I was reading about conditional variance in Wikipedia and then the following property showed up
$$E[V[Y \mid X]]=E[(Y-f(X))^2]-E[(E[Y \mid X]-f(X))^2]$$
Which i interpret as an irreducible error, meaning that if I want to approximate the random variable $Y$ by the random variable $X$ there is a constant term that i can´t affect regardless of what f(X) i choose.
Basically my question is how to estimate that irreducible error.
I tried two different approaches:
$\quad$ First one is using different f(X) and then averaging the results, as an example:
$$E[V[Y \mid X]] \simeq \sum_{i=0}^n\frac{E[(Y-X^i)^2]-E[(E[Y \mid X]-X^i)^2]}{n}$$
$\quad$Second one is to use the definition of $V[Y \mid X]$:
$$E[V[Y \mid X]]=E[E[Y^2 \mid X]-E^2[Y \mid X]]=E[Y^2]-E[E^2[Y \mid X]]$$
Both approaches have the same flaw, they rely on $E[Y \mid X]$, and i don´t know how to estimate it without making assumptions on the behaviour of $Y$.

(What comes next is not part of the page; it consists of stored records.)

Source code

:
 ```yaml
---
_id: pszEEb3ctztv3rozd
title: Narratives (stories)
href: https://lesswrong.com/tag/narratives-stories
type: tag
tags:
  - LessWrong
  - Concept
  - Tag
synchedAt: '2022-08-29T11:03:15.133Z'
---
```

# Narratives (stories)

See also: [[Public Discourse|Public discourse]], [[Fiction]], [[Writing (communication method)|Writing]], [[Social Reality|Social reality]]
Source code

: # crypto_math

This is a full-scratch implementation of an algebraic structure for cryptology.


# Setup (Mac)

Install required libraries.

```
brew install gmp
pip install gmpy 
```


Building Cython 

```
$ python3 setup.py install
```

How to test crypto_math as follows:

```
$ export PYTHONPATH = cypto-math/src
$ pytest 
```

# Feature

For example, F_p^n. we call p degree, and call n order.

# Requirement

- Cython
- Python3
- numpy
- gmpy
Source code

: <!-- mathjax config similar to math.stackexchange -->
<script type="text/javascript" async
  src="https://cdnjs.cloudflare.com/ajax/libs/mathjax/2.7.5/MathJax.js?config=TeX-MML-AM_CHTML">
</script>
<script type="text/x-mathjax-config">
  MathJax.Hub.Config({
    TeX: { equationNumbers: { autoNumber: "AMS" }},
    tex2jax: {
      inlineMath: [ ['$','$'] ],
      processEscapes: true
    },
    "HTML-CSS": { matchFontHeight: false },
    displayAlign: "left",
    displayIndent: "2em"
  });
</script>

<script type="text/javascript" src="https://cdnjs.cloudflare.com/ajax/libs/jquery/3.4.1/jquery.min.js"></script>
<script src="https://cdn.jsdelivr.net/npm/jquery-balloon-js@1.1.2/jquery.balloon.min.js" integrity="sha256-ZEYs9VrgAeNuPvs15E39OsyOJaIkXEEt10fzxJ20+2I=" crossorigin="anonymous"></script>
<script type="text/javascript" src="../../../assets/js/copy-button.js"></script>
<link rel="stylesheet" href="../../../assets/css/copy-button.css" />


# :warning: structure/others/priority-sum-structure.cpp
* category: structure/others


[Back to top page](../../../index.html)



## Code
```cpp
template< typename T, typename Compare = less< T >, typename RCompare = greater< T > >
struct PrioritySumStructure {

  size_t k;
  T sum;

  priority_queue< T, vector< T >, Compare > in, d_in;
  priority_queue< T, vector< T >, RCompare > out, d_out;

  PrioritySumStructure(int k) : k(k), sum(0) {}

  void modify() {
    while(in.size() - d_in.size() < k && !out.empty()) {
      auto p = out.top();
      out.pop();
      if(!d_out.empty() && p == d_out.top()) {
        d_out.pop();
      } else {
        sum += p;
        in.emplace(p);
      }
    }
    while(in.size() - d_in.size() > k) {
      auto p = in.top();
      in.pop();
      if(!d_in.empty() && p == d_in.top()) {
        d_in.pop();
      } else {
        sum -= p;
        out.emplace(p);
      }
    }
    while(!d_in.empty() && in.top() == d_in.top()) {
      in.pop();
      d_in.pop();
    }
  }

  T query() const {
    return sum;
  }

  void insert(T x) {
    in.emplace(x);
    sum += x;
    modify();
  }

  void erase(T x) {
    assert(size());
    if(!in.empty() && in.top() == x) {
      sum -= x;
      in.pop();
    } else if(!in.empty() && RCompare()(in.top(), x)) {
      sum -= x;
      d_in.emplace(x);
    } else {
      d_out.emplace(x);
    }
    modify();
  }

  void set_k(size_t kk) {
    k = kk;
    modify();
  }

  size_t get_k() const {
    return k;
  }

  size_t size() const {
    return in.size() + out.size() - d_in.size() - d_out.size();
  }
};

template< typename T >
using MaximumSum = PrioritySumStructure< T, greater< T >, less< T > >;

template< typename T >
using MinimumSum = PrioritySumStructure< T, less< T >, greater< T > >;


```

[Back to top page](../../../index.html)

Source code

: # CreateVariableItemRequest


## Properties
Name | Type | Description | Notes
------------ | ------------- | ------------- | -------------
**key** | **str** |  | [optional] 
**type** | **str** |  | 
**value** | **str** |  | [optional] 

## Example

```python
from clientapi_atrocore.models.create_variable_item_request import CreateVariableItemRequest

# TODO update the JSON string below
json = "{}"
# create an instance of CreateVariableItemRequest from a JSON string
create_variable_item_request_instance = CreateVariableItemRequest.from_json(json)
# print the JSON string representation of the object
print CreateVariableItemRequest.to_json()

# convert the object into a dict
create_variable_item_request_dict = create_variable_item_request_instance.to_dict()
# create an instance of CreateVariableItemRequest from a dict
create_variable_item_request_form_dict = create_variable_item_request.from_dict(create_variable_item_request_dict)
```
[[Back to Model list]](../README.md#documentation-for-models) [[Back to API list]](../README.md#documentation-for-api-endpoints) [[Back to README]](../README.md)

I would consider optimal, a way to calculate that parameter without relying on $E[Y \mid X]$ explicitly
Edit: I don't consider the answer i posted is the "optimal way" of estimating it since it requires a lot of computational power and a huge data set. I have the feeling that the first approach could lead to an optimal answer, i just don't know how to develop it.